Seit Jahren kämpft die Bundespartei um ihr Profil. Vorsitzenden auf Vorsitzenden hat sie verschlissen und sich nie die Zeit genommen, ihren Kompass für die Zukunft neu auszurichten. GroKo folgte auf GroKo, obwohl viele in der Partei spürten (und bei vielen Landtagswahlen schmerzvoll erlebten), dass dieser Kurs in den Abgrund führte. Weil Kanzlerin Merkel ihrem Koalitionspartner keine Luft zum Atmen ließ. SPD-Themen wurden von ihr abgeräumt – oder die Genossen wurden mal wieder in die Pflicht genommen. Eine Profilierung gelang der SPD auf diese Weise nicht mehr. Im Gegenteil: Ihre durchaus vorhandenen Erfolge verschwanden im Merkel’schen Sumpf, der noch jeden ihrer Koalitionspartner zu verschlingen drohte. Die Politik der SPD wurde einfach nicht mehr wahrgenommen.

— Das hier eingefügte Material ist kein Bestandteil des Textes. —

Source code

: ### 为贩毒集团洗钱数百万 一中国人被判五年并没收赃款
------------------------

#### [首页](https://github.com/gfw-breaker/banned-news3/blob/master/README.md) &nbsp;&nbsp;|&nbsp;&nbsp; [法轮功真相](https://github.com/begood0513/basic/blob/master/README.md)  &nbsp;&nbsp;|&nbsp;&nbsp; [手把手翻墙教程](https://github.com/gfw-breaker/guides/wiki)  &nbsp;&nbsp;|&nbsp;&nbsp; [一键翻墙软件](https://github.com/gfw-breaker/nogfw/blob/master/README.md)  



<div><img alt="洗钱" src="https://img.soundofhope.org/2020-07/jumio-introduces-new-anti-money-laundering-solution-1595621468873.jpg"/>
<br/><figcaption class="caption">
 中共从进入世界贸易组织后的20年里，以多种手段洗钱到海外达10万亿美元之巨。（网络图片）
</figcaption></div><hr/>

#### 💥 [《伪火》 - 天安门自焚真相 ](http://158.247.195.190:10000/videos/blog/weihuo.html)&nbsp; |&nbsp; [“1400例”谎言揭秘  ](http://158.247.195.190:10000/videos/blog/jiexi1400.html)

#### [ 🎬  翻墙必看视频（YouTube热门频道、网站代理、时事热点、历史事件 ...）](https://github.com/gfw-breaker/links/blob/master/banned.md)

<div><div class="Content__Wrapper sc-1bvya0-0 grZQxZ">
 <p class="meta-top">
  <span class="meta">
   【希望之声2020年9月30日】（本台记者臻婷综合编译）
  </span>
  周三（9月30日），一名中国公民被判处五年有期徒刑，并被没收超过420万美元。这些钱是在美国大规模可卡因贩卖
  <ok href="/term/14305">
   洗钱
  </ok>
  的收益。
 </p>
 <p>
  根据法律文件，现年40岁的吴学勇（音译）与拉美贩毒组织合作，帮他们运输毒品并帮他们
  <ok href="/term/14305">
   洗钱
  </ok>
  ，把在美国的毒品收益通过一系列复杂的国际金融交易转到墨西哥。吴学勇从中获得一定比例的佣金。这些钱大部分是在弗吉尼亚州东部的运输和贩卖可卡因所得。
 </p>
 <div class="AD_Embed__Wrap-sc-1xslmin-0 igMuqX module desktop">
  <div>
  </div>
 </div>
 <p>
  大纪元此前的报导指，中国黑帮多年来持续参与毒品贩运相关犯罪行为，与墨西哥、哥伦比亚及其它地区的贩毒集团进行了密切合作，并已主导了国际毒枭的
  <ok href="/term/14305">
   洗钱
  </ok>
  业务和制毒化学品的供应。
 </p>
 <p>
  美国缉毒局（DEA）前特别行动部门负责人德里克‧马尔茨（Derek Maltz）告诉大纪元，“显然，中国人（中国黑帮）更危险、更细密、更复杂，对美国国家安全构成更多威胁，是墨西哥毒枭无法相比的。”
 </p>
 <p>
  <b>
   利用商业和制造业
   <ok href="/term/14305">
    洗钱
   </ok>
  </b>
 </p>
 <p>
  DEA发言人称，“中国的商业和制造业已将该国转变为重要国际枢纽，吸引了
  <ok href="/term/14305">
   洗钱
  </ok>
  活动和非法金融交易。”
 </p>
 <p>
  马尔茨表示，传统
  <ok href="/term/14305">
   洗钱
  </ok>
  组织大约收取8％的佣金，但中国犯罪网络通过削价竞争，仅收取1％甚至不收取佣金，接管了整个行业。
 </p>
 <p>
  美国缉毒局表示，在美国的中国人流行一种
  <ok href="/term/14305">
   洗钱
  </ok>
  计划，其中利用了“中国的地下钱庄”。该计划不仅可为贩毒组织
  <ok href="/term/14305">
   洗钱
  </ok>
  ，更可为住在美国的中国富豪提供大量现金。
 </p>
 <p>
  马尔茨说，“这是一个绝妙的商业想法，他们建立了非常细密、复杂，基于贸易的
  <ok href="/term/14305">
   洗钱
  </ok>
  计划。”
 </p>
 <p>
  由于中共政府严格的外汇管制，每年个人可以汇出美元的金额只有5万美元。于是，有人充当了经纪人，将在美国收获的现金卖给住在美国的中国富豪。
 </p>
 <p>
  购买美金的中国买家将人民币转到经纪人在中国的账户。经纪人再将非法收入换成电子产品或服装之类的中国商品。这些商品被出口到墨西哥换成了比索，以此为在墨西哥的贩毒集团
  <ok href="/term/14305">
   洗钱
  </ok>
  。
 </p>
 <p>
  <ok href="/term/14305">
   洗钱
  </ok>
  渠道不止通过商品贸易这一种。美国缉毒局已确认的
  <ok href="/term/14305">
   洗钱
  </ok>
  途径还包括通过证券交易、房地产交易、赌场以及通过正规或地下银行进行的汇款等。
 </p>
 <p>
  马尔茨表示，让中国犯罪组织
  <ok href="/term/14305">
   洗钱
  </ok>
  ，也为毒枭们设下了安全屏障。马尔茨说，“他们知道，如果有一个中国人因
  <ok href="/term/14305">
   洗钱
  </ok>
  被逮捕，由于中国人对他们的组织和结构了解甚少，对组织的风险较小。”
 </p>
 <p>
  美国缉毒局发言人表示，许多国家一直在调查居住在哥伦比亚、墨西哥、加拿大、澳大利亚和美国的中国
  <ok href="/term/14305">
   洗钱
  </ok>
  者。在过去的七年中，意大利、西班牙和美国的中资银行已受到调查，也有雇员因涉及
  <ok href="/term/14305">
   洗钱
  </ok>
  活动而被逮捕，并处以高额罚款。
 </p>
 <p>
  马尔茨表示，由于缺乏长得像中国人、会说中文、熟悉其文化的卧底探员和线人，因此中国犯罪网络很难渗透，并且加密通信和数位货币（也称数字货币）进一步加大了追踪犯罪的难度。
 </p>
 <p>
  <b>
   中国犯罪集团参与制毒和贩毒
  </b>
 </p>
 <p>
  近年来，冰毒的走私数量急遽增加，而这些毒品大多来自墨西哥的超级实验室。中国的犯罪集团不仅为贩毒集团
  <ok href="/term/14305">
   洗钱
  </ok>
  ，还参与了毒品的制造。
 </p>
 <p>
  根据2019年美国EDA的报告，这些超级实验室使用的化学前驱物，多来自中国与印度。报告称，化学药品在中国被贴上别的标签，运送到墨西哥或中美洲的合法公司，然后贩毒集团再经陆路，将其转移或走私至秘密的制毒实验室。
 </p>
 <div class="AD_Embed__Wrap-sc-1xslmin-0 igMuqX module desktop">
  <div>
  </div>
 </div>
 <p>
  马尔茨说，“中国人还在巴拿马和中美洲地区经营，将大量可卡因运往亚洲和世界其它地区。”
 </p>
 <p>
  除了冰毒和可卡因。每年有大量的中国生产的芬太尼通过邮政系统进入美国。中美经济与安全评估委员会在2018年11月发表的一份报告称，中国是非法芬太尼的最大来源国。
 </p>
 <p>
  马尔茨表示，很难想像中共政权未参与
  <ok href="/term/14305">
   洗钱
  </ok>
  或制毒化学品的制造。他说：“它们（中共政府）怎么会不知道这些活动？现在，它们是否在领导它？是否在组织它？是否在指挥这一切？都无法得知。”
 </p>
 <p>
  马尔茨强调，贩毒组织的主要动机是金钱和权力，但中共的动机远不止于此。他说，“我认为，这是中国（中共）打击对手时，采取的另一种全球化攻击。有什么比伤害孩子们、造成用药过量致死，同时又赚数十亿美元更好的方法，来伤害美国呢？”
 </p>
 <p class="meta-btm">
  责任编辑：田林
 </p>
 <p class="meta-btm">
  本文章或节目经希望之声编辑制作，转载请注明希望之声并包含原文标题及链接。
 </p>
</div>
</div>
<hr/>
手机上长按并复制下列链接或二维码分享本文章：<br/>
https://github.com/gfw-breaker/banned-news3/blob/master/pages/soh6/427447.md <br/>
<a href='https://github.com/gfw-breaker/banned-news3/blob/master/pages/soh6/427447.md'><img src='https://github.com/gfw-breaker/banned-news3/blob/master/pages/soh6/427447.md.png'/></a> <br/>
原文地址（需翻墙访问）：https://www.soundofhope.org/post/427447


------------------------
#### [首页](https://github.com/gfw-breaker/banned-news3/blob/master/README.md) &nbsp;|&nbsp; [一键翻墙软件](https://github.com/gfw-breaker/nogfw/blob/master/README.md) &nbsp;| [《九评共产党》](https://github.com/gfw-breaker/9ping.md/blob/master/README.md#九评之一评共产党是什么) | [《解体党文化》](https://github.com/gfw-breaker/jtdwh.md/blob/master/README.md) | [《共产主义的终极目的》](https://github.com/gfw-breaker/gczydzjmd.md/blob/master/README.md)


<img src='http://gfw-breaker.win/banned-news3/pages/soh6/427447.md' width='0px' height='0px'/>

Der schmerzliche Absturz der SPD mit ihrem unglücklich agierenden Kanzlerkandidaten Martin Schulz bei der Bundestagswahl 2017 war der endgültige Beweis dafür, dass die Sozialdemokratie einen Befreiungsschlag braucht, um wieder auf die Füße zu kommen. Zu Recht erklärte Schulz die GroKo für abgewählt. Doch was machte die Parteiführung? Sie ließ sich mithilfe des Bundespräsidenten doch wieder von dieser richtigen Erkenntnis abbringen und stieg aus Angst vor Neuwahlen wieder ins GroKo-Boot. Dazu kam diesmal aber noch, dass die CSU und in personam ihr Vorsitzender und Bundesinnenminister Horst Seehofer mit härtesten Bandagen um Stimmen für die bayerische Landtagswahl kämpfte – und mit seinem Dauerfeuer in Sachen Asyl auch den Ruf der GroKo ruinierte. Auch das badete die SPD mit aus. Der Rest ist bekannt.

Jetzt liegt er da, der gewaltige Scherbenhaufen. Wie SPD-Chefin Nahles noch das Kunststück hinbekommen will, die Erneuerung der Partei in der GroKo zu meistern, ist völlig schleierhaft. Und wenn auch noch die hessische Landtagswahl am 28. Oktober desaströs verläuft, wird es eng für die Frau aus der Eifel. Doch das Problem ist: Wer soll es denn machen? Die Wähler vermissen nicht nur ein Profil bei der SPD, sondern auch die Köpfe, die für Aufbruch, Zuversicht und Hoffnung stehen.